The Past is an Embarrassing Animal

By tully | "Boredom at Its Boredest" by Michael Tully October 27, 2008 at 2:47AM

The Past is an Embarrassing Animal

I have been in Maryland for the past few days rummaging through all of my old stuff at my parents' house to relieve them of that childish burden. By tomorrow, a truck will be loaded with boxes and furniture so that my lovely girlfriend and I can turn our current squatter's pad into an actual home. I would have rather painted the place while it was relatively empty, but that wasn't meant to be. My goal is to be all the way finished by Election Day. At that point, we will be able to either celebrate in coziness or commit suicide in coziness.

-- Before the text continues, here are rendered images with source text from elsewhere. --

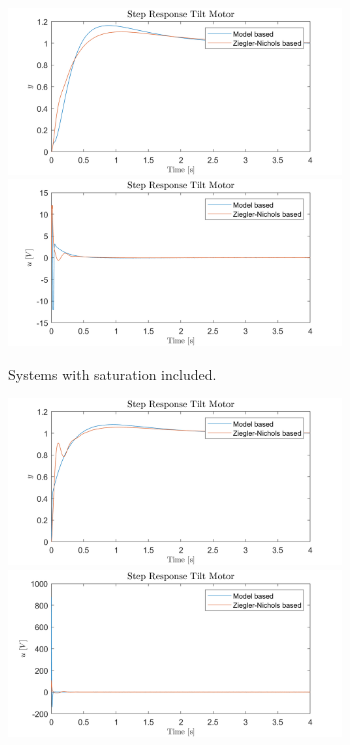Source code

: \documentclass[../../main.tex]{subfiles}
\begin{document}
\begin{figure}[h]
\begin{subfigure}{0.48\textwidth}
    \includegraphics[width = 0.97\textwidth]{Sections/System_Design/Images/cascade_step_y_sat.png}
    \includegraphics[width = 0.97\textwidth]{Sections/System_Design/Images/cascade_step_u_sat.png}
    \caption{Systems with saturation included.}
    \label{fig:cascade_step_PP}
\end{subfigure}\quad
\begin{subfigure}{0.48\textwidth}
    \includegraphics[width = 0.97\textwidth]{Sections/System_Design/Images/cascade_step_y_NoSat.png}
    \includegraphics[width = 0.97\textwidth]{Sections/System_Design/Images/cascade_step_u_NoSat.png}

\end{subfigure}
\end{figure}
\end{document}
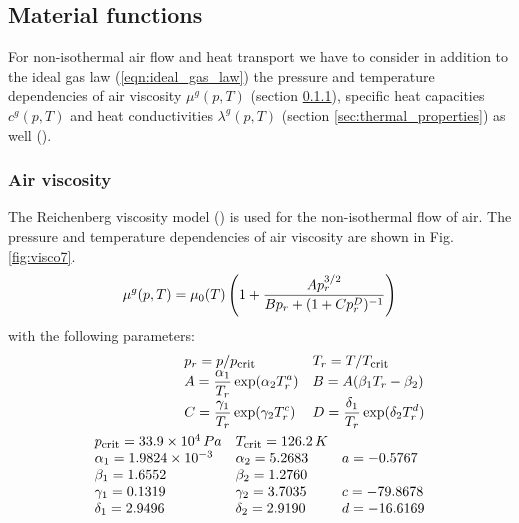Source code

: \subsection{Material functions}
\label{sec:materials}

For non-isothermal air flow and heat transport we have to consider
in addition to the ideal gas law (\ref{eqn:ideal_gas_law}) the
pressure and temperature dependencies of air viscosity
$\mu^g(p,T)$ (section \ref{sec:viscosity}), specific heat
capacities $c^g(p,T)$ and heat
conductivities $\lambda^g(p,T)$ (section
\ref{sec:thermal_properties}) as well (\cite{McDermottEtAl:2006}).

\subsubsection{Air viscosity}
\label{sec:viscosity}

The Reichenberg viscosity model (\cite{ReidEtAl:1988}) is used for the
non-isothermal flow of air. The pressure and temperature
dependencies of air viscosity are shown in Fig. \ref{fig:visco7}.
%
\begin{eqnarray}
\mu^g (p,T)
=
\mu_0 (T)
\left(
1 + \frac{Ap_r^{3/2}}{Bp_r+(1+Cp_r^D)^{-1}}
\right)
\label{eqn:reichenberg_viscosity}
\end{eqnarray}
%
with the following parameters:
\begin{eqnarray}
\begin{array}{ll}
p_r = p / p_{\mbox{\footnotesize crit}}
&
T_r = T / T_{\mbox{\footnotesize crit}}
\\
A = \displaystyle\frac{\alpha_1}{T_r} \exp (\alpha_2 T_r^a)
&
B = A(\beta_1 T_r - \beta_2)
\\
C = \displaystyle\frac{\gamma_1}{T_r} \exp (\gamma_2 T_r^c)
&
D = \displaystyle\frac{\delta_1}{T_r} \exp (\delta_2 T_r^d)
\end{array}
\\
\begin{array}{lll}
p_{\mbox{\footnotesize crit}} = 33.9 \times 10^4 \, Pa
&
T_{\mbox{\footnotesize crit}} = 126.2 \, K
\\
\alpha_1 = 1.9824\times 10^{-3}  &  \alpha_2 = 5.2683  &  a = -0.5767 \\
\beta_1  = 1.6552               &  \beta_2  = 1.2760  &  \\
\gamma_1 = 0.1319                &  \gamma_2 = 3.7035  &  c = -79.8678 \\
\delta_1 = 2.9496                &  \delta_2 = 2.9190  &  d = -16.6169
\end{array}
\nonumber
\end{eqnarray}

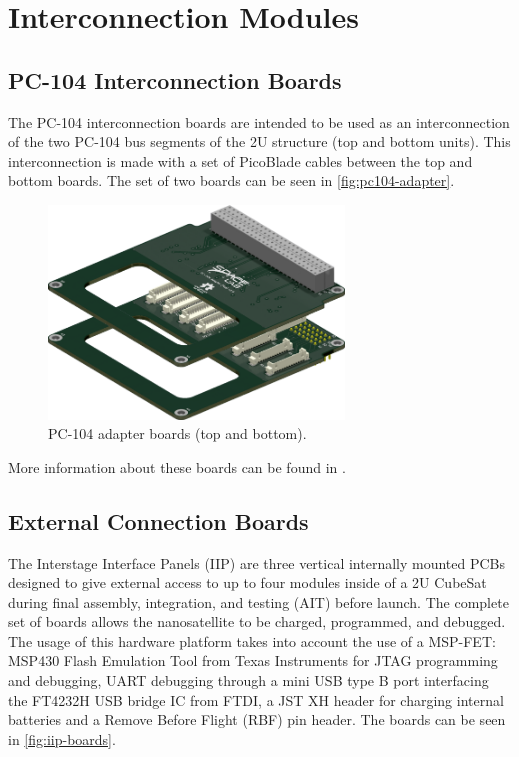 \section{Interconnection Modules}

\subsection{PC-104 Interconnection Boards}

The PC-104 interconnection boards are intended to be used as an interconnection of the two PC-104 bus segments of the 2U structure (top and bottom units). This interconnection is made with a set of PicoBlade cables between the top and bottom boards. The set of two boards can be seen in \autoref{fig:pc104-adapter}.

\begin{figure}[!ht]
    \begin{center}
        \includegraphics[width=0.7\textwidth]{figures/pc104-adapter}
        \caption{PC-104 adapter boards (top and bottom).}
        \label{fig:pc104-adapter}
    \end{center}
\end{figure}

More information about these boards can be found in \cite{pc104-boards}.

\subsection{External Connection Boards}

The Interstage Interface Panels (IIP) are three vertical internally mounted PCBs designed to give external access to up to four modules inside of a 2U CubeSat during final assembly, integration, and testing (AIT) before launch. The complete set of boards allows the nanosatellite to be charged, programmed, and debugged. The usage of this hardware platform takes into account the use of a MSP-FET: MSP430 Flash Emulation Tool from Texas Instruments for JTAG programming and debugging, UART debugging through a mini USB type B port interfacing the FT4232H USB bridge IC from FTDI, a JST XH header for charging internal batteries and a Remove Before Flight (RBF) pin header. The boards can be seen in \autoref{fig:iip-boards}.

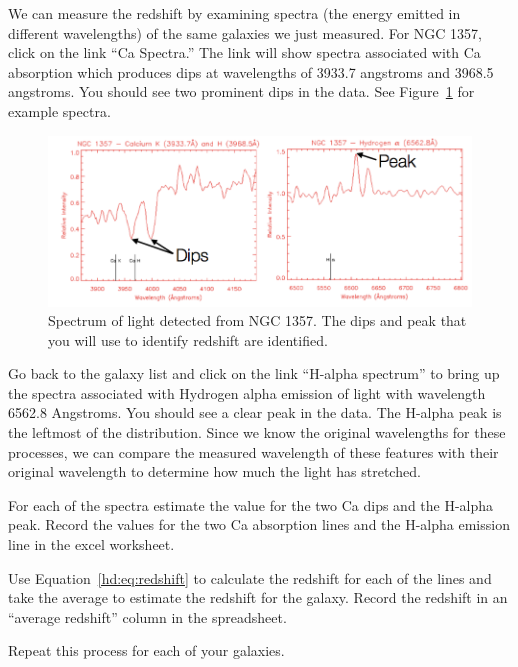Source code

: We can measure the redshift by examining spectra (the energy emitted
in different wavelengths) of the same galaxies we just measured. For
NGC 1357, click on the link “Ca Spectra.” The link will show spectra
associated with Ca absorption which produces dips at wavelengths of
3933.7 angstroms and 3968.5 angstroms. You should see two
prominent dips in the data. See Figure~\ref{hd:fig:spectra} for example spectra.

\begin{figure}
	\centering
	\includegraphics[width=\textwidth]{hubble-diagram/spectra}
	\caption{Spectrum of light detected from NGC 1357. The dips and peak that you will use to identify redshift are identified.}\label{hd:fig:spectra}
\end{figure}

Go back to the galaxy list and click on the
link “H-alpha spectrum” to bring up the spectra associated with
Hydrogen alpha emission of light with wavelength 6562.8 Angstroms.
You should see a clear peak in the data. The H-alpha peak is the leftmost
of the distribution. Since we know the original wavelengths for these
processes, we can compare the measured wavelength of these features
with their original wavelength to determine how much the light has
stretched.

\begin{steps}
	\item For each of the spectra estimate the value for the two Ca dips and the H-alpha peak. Record the values for the two Ca absorption lines and the H-alpha emission line in the excel worksheet. 
	
	\item Use Equation~\ref{hd:eq:redshift} to calculate the redshift for each of the lines and take the average to
estimate the redshift for the galaxy. Record the redshift in an “average
redshift” column in the spreadsheet.

	\item Repeat this process for each of
your galaxies.
\end{steps}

Speaking of Election Day, it has been a constant shock to my system to drive around Mt. Airy and Frederick and Westminster and encounter a constant barrage of McCain/Palin signs. The McCain part is fine. It's the other name that baffles me. If this were a sign for a local counsel seat, or even the race for mayor of Frederick, it wouldn't seem so strange. But we're talking about Vice President of the United States of America. All I can say is that I hope the polls and general prognostications are accurate, for in my current situation, driving around and seeing all those signs, absolutely nothing feels different from 2004 or 2000. Hurry up, November 4th. I just want this to be over with.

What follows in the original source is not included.